__WORK ORDER__
Each line from the beginning of the data below through the line containing "1671 of file teachers.\+py." should be repeated exactly, please.
┌──
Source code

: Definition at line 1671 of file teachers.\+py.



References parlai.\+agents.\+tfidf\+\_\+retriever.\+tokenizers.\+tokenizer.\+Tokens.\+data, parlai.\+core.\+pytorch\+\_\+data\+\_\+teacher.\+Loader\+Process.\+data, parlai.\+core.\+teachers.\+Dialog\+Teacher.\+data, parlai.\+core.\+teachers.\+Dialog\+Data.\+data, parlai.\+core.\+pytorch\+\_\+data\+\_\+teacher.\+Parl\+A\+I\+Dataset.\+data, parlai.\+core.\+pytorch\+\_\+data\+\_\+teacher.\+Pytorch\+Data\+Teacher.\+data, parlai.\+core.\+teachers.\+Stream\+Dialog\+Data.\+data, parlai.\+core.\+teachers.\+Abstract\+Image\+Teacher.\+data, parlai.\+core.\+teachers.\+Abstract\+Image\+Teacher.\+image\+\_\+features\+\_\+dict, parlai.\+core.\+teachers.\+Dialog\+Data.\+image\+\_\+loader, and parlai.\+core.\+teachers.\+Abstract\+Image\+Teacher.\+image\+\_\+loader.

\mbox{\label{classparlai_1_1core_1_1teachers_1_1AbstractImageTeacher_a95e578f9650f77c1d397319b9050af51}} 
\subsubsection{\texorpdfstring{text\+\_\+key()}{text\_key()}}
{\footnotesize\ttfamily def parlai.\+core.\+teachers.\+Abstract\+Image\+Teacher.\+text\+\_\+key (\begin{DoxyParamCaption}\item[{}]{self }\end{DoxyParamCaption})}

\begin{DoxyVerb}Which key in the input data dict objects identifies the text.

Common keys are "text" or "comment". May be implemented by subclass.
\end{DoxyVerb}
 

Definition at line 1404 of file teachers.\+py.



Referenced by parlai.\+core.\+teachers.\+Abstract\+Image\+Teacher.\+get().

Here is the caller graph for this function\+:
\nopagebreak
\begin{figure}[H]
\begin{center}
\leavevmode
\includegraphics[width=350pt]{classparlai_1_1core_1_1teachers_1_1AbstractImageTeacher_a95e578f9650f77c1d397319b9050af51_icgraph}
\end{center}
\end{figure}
└──
__RESULT OF THE EXERCISE__
Source code

: Definition at line 1671 of file teachers.\+py.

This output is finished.